In summary, the above description is only a preferred embodiment of the present invention, and is not intended to limit the scope of the present invention. Any modification, equivalent replacement, or improvement made within the spirit and principle of the present invention should be included in the protection scope of the present invention.

Claims (10)

1. The typical attack behavior detection method for the malicious code is characterized by comprising the following steps of:
s1, running malicious codes in a sandbox environment, and extracting a dynamic system call API sequence and an original ontology knowledge sequence from a generated dynamic analysis report;
s2, calculating classification contribution degrees aiming at each API in the dynamic system call API sequence, and sequencing according to the classification contribution degrees from large to small, namely sequencing the malice to obtain malice rankSequence of sequences
Figure FDA0003690106080000011
S3, sequencing the sequence according to the maliciousness
Figure FDA0003690106080000012
Sequentially selecting APIs as search starting points;
s4, finding a position A where the search starting point is located in the original ontology knowledge sequence, respectively performing forward traversal search and backward traversal search starting from the position A in the original ontology knowledge sequence, extracting an ontology knowledge tuple corresponding to the API which belongs to the same behavior type as the search starting point, and forming an ontology knowledge string;
and S5, taking the typical attack behavior of the malicious code represented by the ontology knowledge string as a detection result.

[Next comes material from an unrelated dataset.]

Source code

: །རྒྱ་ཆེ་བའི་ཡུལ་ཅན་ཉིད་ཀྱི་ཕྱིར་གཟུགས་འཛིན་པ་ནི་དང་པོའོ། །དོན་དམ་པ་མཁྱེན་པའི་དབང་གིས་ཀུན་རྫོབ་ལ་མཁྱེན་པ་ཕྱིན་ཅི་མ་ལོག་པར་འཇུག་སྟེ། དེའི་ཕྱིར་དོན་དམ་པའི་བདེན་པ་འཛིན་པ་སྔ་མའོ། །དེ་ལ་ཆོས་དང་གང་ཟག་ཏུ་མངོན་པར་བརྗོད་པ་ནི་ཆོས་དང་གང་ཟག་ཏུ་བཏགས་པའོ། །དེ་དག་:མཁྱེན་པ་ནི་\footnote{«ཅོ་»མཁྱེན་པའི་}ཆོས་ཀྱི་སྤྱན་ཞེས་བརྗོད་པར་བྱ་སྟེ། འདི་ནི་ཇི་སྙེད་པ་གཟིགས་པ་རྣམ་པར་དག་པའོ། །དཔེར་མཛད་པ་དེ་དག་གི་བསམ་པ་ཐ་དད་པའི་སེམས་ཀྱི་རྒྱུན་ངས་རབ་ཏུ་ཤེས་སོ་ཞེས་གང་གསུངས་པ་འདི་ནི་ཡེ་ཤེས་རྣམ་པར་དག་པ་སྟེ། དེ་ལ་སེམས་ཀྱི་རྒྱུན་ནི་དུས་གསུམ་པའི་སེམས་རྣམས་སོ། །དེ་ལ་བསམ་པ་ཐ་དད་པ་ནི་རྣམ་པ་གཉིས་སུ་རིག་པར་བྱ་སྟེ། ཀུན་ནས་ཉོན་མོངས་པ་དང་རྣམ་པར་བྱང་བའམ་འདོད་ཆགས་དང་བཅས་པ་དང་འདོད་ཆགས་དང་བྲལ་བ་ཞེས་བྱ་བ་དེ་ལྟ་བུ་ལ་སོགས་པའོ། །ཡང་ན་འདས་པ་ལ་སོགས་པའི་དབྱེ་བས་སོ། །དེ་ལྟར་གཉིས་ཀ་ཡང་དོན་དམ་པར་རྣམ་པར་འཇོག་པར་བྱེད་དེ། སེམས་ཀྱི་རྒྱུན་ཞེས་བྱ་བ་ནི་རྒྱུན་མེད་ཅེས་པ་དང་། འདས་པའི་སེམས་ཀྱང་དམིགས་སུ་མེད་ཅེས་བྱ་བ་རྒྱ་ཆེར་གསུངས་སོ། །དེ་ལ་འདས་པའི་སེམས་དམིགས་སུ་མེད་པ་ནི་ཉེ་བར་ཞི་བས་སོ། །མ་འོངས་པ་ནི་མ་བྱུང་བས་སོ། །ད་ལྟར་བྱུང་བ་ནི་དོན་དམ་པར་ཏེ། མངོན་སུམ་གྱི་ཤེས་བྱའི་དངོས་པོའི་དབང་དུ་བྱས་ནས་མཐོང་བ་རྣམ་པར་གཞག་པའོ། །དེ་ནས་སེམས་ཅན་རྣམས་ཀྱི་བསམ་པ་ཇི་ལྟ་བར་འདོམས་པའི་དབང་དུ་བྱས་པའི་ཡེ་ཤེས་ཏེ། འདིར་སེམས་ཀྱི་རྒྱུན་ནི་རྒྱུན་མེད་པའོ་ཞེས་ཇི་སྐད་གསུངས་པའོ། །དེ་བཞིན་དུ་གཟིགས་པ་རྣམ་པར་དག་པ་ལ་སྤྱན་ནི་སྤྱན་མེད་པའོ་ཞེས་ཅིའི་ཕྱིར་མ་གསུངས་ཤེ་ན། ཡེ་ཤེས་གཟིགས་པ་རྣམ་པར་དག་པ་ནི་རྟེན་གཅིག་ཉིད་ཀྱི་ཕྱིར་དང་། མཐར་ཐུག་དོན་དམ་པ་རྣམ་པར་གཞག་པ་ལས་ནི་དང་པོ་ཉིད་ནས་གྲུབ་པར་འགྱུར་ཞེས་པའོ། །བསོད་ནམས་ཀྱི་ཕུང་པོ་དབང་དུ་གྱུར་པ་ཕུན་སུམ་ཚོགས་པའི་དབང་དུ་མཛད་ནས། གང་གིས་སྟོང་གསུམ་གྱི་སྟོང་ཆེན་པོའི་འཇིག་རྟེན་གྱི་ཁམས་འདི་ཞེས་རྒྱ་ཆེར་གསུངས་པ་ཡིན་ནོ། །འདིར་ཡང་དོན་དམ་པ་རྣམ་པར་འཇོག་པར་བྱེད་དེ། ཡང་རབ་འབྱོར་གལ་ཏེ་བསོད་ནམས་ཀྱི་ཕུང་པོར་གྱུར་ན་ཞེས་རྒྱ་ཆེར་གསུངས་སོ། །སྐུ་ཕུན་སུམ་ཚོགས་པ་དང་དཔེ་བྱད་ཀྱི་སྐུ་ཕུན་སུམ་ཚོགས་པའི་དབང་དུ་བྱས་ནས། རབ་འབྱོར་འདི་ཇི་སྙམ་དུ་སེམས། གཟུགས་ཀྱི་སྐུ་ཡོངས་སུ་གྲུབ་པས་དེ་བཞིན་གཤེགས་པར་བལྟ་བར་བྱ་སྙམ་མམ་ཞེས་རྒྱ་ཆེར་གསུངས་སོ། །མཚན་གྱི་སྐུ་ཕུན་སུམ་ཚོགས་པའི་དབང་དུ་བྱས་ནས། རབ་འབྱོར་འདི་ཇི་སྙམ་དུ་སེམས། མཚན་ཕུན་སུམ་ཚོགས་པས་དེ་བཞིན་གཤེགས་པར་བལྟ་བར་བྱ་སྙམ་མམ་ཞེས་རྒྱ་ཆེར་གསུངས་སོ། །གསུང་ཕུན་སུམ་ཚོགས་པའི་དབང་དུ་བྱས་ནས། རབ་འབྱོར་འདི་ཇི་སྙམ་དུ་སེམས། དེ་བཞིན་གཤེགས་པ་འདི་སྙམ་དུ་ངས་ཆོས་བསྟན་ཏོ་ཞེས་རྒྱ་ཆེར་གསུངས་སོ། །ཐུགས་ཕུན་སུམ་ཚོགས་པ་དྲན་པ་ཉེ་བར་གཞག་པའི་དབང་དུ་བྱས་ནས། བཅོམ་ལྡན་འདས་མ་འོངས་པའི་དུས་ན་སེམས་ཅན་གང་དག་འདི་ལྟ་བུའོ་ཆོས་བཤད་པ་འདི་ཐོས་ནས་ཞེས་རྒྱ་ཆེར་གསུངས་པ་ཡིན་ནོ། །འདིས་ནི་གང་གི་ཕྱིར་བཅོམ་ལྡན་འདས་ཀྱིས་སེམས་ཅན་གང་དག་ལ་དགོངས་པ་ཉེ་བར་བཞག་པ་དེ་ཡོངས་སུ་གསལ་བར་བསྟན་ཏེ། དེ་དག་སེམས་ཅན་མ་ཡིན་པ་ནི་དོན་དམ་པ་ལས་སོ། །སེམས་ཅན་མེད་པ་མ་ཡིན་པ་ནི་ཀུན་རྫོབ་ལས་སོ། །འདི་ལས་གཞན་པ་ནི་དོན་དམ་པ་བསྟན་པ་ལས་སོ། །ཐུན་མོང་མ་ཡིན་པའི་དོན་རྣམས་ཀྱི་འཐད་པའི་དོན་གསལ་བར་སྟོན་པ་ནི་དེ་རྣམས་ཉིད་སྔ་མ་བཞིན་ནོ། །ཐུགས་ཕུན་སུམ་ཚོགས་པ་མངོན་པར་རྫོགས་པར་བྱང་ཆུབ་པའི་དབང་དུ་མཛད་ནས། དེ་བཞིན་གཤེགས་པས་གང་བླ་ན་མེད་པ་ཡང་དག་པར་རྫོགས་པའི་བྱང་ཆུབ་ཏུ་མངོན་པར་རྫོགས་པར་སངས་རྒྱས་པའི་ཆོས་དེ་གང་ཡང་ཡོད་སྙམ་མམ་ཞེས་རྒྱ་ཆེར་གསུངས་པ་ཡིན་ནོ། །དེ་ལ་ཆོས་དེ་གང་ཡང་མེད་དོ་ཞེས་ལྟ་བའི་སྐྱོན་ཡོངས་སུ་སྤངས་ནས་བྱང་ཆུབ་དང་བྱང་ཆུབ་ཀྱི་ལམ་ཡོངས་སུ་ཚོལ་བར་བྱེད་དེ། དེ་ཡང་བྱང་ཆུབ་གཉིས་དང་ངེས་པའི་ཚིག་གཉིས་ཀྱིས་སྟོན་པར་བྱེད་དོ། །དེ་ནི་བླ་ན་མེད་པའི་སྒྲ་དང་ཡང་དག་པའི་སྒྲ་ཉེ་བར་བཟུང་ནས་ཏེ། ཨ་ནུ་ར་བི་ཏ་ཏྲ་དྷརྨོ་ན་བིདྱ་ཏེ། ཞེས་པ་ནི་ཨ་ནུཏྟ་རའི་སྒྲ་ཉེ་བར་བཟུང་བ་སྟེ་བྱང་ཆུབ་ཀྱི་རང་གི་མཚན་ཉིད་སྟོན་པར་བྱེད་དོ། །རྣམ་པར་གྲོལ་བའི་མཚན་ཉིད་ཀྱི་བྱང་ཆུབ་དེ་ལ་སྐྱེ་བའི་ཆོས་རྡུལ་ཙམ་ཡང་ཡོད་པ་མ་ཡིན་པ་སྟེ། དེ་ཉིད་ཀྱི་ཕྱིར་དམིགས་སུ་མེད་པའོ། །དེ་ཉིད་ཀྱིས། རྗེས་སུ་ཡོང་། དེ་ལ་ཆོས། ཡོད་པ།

2. The method of claim 1, wherein the dynamic system call API sequence includes all APIs for system calls during the malicious code runtime;
the original ontology knowledge sequence consists of ontology knowledge groups corresponding to each API; each ontology tuple contains the API and its operands.

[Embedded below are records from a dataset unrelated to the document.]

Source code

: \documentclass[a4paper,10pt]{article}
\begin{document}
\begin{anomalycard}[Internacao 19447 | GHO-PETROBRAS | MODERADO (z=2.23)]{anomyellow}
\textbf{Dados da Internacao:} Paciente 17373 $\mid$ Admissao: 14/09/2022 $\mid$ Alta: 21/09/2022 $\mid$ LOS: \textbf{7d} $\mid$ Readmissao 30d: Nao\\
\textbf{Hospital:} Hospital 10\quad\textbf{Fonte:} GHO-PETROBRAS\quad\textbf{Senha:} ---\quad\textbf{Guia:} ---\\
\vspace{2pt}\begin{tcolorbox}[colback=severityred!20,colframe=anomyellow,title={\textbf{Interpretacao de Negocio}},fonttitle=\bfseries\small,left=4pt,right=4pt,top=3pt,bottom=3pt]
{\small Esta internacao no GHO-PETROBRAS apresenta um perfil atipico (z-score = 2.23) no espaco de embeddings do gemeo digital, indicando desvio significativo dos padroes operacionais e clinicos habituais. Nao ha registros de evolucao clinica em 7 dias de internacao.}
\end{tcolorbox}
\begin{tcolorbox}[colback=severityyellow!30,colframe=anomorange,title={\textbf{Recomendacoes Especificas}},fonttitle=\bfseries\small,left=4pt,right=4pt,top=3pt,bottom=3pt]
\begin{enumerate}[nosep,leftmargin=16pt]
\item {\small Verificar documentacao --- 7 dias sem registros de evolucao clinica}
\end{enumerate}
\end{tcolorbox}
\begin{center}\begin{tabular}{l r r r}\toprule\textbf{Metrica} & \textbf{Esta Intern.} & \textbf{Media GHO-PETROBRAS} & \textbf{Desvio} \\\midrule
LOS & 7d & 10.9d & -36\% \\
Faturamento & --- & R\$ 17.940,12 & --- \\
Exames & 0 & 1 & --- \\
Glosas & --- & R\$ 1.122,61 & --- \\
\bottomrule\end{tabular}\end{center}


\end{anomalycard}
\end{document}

3. The method of claim 1, wherein the forward traversal search is specifically:
taking an API corresponding to the previous position of the position A, if the behavior type of the API corresponding to the previous position is consistent with the behavior type of the API corresponding to the search starting point, adding an ontology knowledge tuple of the API corresponding to the previous position into a forward ontology knowledge sub-string, updating the position A to be the previous position, and repeatedly executing forward traversal search until the behavior type of the API corresponding to the previous position is inconsistent with the behavior type of the API corresponding to the search starting point;
the backward traversal search specifically includes:
taking the API corresponding to the next position of the position A, if the behavior type of the API corresponding to the next position is consistent with the behavior type of the API corresponding to the search starting point, adding the ontology knowledge tuple of the API corresponding to the next position into the backward ontology knowledge sub-string, updating the position A to be the next position, and repeatedly executing backward traversal search until the behavior type of the API corresponding to the next position is inconsistent with the behavior type of the API corresponding to the search starting point;
and after the forward traversal search and the backward traversal search are finished, combining the obtained forward ontology knowledge substring and the obtained backward ontology knowledge substring into an ontology knowledge string.

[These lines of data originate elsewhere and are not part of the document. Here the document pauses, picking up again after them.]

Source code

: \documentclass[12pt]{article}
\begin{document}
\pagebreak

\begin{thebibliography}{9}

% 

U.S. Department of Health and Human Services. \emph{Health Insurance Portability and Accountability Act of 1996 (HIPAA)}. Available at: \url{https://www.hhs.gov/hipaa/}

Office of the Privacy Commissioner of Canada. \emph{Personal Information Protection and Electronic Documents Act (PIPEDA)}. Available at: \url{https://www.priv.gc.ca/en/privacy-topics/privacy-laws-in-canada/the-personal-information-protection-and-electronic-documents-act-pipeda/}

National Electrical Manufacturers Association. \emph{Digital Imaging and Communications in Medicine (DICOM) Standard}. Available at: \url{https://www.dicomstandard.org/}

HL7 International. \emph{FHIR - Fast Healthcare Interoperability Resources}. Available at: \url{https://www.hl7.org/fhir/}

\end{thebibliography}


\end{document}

4. The method according to claim 1, 2 or 3, wherein in S3, a malicious ith bit API is taken as a search starting point in sequence, and the initial value of i is 1;
in the step S4, judging the number of ontology knowledge groups in the ontology knowledge string is added, if the number of ontology knowledge groups in the ontology knowledge string is smaller than a set threshold value, i is increased by itself by 1, and the step returns to the step S3;
the setting threshold is set empirically.
5. The method of claim 1, 2 or 3, wherein the types of behavior of the API primarily include file operations, system operations, process/thread operations, registry operations, storage operations, kernel operations, network operations, device operations, window operations, and text operations.
6. The typical attack behavior detection system for the malicious code is characterized by comprising a data acquisition module, a data preprocessing module, an ontology knowledge string extraction module and a behavior detection module;
the data acquisition module is used for operating malicious codes in a sandbox environment, extracting a dynamic system call API sequence and an original body knowledge sequence from a generated dynamic analysis report and sending the dynamic system call API sequence and the original body knowledge sequence to the data preprocessing module;
the data preprocessing module is used for calculating the classification contribution degree aiming at each API in the dynamic system call API sequence and calculating the classification contribution degree according to the classification contribution degreeSorting according to the size, namely, sorting according to the maliciousness to obtain a maliciousness sorting sequence
Figure FDA0003690106080000021
Sending the ontology knowledge string to the ontology knowledge string extraction module;
the ontology knowledge string extraction module is used for sequencing the sequence according to the malice
Figure FDA0003690106080000022
Sequentially selecting APIs as search starting points; finding a position A where the search starting point is located in the original ontology knowledge sequence, respectively performing forward traversal search and backward traversal search from the position A in the original ontology knowledge sequence, extracting an ontology knowledge group corresponding to an API (application programming interface) which belongs to one behavior type with the search starting point to form an ontology knowledge string, and sending the ontology knowledge string to the behavior detection module;
and the behavior detection module is used for taking the typical attack behavior of the malicious code represented by the ontology knowledge string as a detection result.
7. The system of claim 6, wherein the dynamic system call API sequence includes all APIs for system calls during the running of the malicious code;
the original ontology knowledge sequence consists of ontology knowledge tuples corresponding to each API; each ontology tuple contains the API and its operands.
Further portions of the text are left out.